Social networking websites such as MySpace and Facebook similarly permit relationships to endure past death. One study of MySapce found that the bereaved employ these websites to maintain rituals and write to the deceased, with predictable patterns of use during special occasions such as birthdays, death days, holidays, and so on . Textual messages posted to profiles of the deceased comprise the majority of the interaction on such sites. In a recent linguistic analysis of messages posted to the walls of deceased Facebook users, Getty et al. found that several forms of grieving activities (e.g., sharing stories, expressing emotion) traditionally performed at memorial services are now taking place on these sites . They place this finding in terms of Goffman’s “dramaturgical” orientation towards social performance, which describes “front stage” and “back stage” activities that work together to create social situations . In so doing, we see that many back stage activities (e.g., expressions of grief) are becoming visible to larger audiences on these social networking websites, alongside other more culturally acceptable forms of mourning. In the case of Canadian author and blogger Derek K. Miller , his friends and family used his pre-written last blog post as part of the grieving process.
Still other work has focused on what death means at a more cultural, widespread level. Technology plays a role in the recording, storage, curation, presentation, and stewardship of cultural histories. The Spomenik project – a form of “pervasive monument” – for example, allows mobile phone users to retrieve location-specific information about the mass grave sites from Stalinist purges of Slovenia and Yugoslavia in the 1940s . Other researchers have used digital technologies to capture, organize, and disseminate testimonials from the Rwandan Genocide, remarking on the set of methods needed for designing multi-lifespan information systems .
Commercial products have also been designed to accomodate the unique needs that accomopany death in the digital age. For example, companies such as Entrustet permit users to upload sensitive information with the assurance that the information will be delivered to designated people upon the user’s death (http://www. entrustet.com). Deathswitch.comallows users to sign up for prompts to ensure that the user is still living; in the event that the user does not respond to the prompt in a timely fashion, the web service will automatically send out emails to designated parties. Other websites offer users the opportunity to plan out their own funerals (e.g., http://www.memorialhelper.com).
Recent articles consider best practices for keeping track of digital identity assets after death.
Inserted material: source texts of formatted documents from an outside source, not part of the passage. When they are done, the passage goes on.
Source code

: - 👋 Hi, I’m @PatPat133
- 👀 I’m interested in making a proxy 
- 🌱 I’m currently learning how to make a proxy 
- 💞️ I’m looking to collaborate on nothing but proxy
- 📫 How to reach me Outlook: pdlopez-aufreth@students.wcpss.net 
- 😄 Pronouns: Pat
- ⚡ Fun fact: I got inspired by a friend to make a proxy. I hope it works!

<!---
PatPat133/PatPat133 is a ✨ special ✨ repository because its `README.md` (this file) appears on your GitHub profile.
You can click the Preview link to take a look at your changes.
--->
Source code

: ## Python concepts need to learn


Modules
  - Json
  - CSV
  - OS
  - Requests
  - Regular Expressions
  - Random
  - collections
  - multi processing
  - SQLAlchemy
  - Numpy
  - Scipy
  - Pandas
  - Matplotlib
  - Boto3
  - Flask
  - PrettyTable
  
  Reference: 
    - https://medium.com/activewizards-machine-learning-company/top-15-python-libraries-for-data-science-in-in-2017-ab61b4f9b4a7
Lifehacker  recommends making a list of your accounts, reviewing them to determine which you might want to survive or “go dark,” and placing the authentication credentials on a USB token along with detailed instructions about actions to take with each account. A 2006 CNET article  de-scribes advice from estate planners to put this information in an estate planning document (where it will have legal force). The recent Wall Street Journal article “PINs that Needle Families”  prescribes similar advice. We note that although this approach (writing authentication credentials down on paper) seems appealing and intuitive, it only provides a static snapshot of your digital identity.
7. WORKSHOP DISCUSSION
The lively workshop discussion explored different directions and attempted to understand how this topic might present new and unique security and usability challenges.
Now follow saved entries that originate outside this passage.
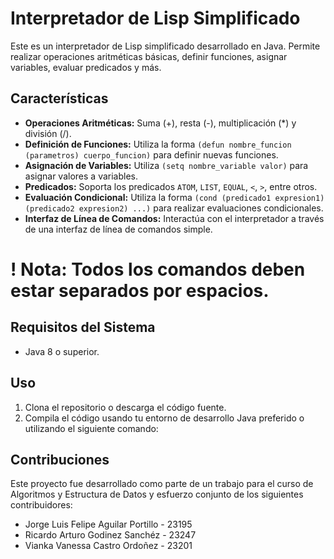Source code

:# Interpretador de Lisp Simplificado

Este es un interpretador de Lisp simplificado desarrollado en Java. Permite realizar operaciones aritméticas básicas, definir funciones, asignar variables, evaluar predicados y más.

## Características

- **Operaciones Aritméticas:** Suma (+), resta (-), multiplicación (*) y división (/).
- **Definición de Funciones:** Utiliza la forma `(defun nombre_funcion (parametros) cuerpo_funcion)` para definir nuevas funciones.
- **Asignación de Variables:** Utiliza `(setq nombre_variable valor)` para asignar valores a variables.
- **Predicados:** Soporta los predicados `ATOM`, `LIST`, `EQUAL`, `<`, `>`, entre otros.
- **Evaluación Condicional:** Utiliza la forma `(cond (predicado1 expresion1) (predicado2 expresion2) ...)` para realizar evaluaciones condicionales.
- **Interfaz de Línea de Comandos:** Interactúa con el interpretador a través de una interfaz de línea de comandos simple.

# ! **Nota:** Todos los comandos deben estar separados por espacios.

## Requisitos del Sistema

- Java 8 o superior.

## Uso

1. Clona el repositorio o descarga el código fuente.
2. Compila el código usando tu entorno de desarrollo Java preferido o utilizando el siguiente comando:


## Contribuciones

Este proyecto fue desarrollado como parte de un trabajo para el curso de Algoritmos y Estructura de Datos y esfuerzo conjunto de los siguientes contribuidores:
- Jorge Luis Felipe Aguilar Portillo - 23195
- Ricardo Arturo Godinez Sanchéz - 23247
- Vianka Vanessa Castro Ordoñez - 23201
The discussion began with a brief, informal straw poll of workshop participants as to how large they thought their digital footprint was in terms of number of accounts; answers seemed to fall into two clusters: 19 responses in the 100 to 750 range and 7 responses in the 50 to 80 range, with one guess at around 1000 and one person declining to answer.
Our moderator, Richard Ford, asked what our definition of digital footprint was, and we moved to our slide with the definition from Section 1.3.
The question arose as to how much control you actually have over your digital assests after your death; we highlighted the advice from the CNET  suggesting the theory that property rights may persist, but Steve Greenwald asserted that all rights cease when you die, whether property or privacy.
During the ensuing discussion, we highlighted the point that people will have to deal with this issue more and more in the future; Angelos Keromytis suggested that perhaps we were really advocating a form of “family-based key escrow”, to which we concurred.
One participant asked whether there were similarities to the garbage collection process; we felt this might be a bit of a stretch of the analogy.
Lizzie Coles-Kemp suggested that this paper was closely related to the activity of the digital curation community (in both traditional and “active” forms), but they were not looking directly at authentication techniques. We certainly agreed. She also made the point that some social institutions are set up to deal with power of attorney while others were not. We feel this reinforces one of our key points: that no uniform, cohesive approach exists to this problem.
MEZ pointed out that companies often have explicit rules and business processes to deal with such events and eventualities; we concurred, but suggest that they are out of scope: money is at stake and they have evolved and implemented the necessary structures to take care of their slice of someone’s authentication footprint. The issue in this paper is that families and friends seldom have a workflow process for dealing with someone’s death.
One participant asked about what happens when a company holding some of your digital footprint itself ceases to exist; we admitted that the ownership rules here are murky (this is one of the potential issues we list in Section 5).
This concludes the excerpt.